Exercise objective ▸
From the line containing "material on someones" through the last line of the entries, set down every line exactly and add nothing.

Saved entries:

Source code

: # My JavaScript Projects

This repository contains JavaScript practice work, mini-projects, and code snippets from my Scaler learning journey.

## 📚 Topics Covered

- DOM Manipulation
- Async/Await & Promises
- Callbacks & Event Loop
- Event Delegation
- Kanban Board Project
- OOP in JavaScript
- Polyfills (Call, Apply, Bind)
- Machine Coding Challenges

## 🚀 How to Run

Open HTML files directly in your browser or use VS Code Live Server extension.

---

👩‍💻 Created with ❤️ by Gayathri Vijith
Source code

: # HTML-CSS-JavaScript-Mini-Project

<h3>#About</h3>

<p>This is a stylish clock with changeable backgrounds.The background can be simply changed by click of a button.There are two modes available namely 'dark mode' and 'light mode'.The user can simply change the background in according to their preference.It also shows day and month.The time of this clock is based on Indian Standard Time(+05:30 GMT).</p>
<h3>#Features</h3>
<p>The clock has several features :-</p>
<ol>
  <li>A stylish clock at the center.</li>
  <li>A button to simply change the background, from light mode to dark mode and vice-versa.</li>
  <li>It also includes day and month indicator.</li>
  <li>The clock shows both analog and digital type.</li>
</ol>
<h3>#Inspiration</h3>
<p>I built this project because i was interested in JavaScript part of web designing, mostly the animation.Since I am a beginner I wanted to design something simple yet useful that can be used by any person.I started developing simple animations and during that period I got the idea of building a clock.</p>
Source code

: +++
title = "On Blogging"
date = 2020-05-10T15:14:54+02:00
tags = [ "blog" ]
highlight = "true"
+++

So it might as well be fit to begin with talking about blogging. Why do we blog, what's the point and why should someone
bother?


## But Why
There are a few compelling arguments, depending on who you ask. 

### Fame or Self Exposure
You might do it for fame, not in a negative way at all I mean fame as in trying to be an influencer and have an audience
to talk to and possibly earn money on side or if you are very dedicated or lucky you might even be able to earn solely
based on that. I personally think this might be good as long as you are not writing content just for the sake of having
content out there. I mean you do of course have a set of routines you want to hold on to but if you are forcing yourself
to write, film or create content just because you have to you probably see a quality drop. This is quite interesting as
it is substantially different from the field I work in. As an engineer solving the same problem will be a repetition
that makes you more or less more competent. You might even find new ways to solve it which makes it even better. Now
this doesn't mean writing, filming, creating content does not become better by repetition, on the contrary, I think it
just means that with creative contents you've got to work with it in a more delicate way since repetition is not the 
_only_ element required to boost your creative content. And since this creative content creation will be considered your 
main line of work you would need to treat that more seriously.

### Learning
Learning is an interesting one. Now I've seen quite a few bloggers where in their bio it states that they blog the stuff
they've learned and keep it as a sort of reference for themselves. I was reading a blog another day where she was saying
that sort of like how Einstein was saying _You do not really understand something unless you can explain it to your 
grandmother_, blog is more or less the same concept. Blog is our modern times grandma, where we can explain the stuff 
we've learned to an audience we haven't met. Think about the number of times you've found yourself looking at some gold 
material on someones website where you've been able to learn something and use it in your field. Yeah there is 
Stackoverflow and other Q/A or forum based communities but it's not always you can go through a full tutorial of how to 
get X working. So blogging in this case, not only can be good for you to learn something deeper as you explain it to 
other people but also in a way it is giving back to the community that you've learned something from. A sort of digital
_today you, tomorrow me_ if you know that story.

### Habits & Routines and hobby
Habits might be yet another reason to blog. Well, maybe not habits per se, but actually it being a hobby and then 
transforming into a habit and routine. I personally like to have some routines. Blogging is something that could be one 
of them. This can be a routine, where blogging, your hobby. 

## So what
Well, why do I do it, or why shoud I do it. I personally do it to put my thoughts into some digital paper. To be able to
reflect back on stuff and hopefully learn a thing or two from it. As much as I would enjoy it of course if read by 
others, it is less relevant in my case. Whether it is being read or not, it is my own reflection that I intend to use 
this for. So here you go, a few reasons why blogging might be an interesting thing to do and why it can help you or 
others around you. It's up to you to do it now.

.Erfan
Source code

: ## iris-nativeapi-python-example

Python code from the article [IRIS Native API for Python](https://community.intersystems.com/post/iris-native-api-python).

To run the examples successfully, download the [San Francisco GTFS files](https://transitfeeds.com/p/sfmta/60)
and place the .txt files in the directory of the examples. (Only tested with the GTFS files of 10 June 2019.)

Result ▸
material on someones website where you've been able to learn something and use it in your field. Yeah there is 
Stackoverflow and other Q/A or forum based communities but it's not always you can go through a full tutorial of how to 
get X working. So blogging in this case, not only can be good for you to learn something deeper as you explain it to 
other people but also in a way it is giving back to the community that you've learned something from. A sort of digital
_today you, tomorrow me_ if you know that story.

### Habits & Routines and hobby
Habits might be yet another reason to blog. Well, maybe not habits per se, but actually it being a hobby and then 
transforming into a habit and routine. I personally like to have some routines. Blogging is something that could be one 
of them. This can be a routine, where blogging, your hobby. 

## So what
Well, why do I do it, or why shoud I do it. I personally do it to put my thoughts into some digital paper. To be able to
reflect back on stuff and hopefully learn a thing or two from it. As much as I would enjoy it of course if read by 
others, it is less relevant in my case. Whether it is being read or not, it is my own reflection that I intend to use 
this for. So here you go, a few reasons why blogging might be an interesting thing to do and why it can help you or 
others around you. It's up to you to do it now.

.Erfan
Source code

: ## iris-nativeapi-python-example

Python code from the article [IRIS Native API for Python](https://community.intersystems.com/post/iris-native-api-python).

To run the examples successfully, download the [San Francisco GTFS files](https://transitfeeds.com/p/sfmta/60)
and place the .txt files in the directory of the examples. (Only tested with the GTFS files of 10 June 2019.)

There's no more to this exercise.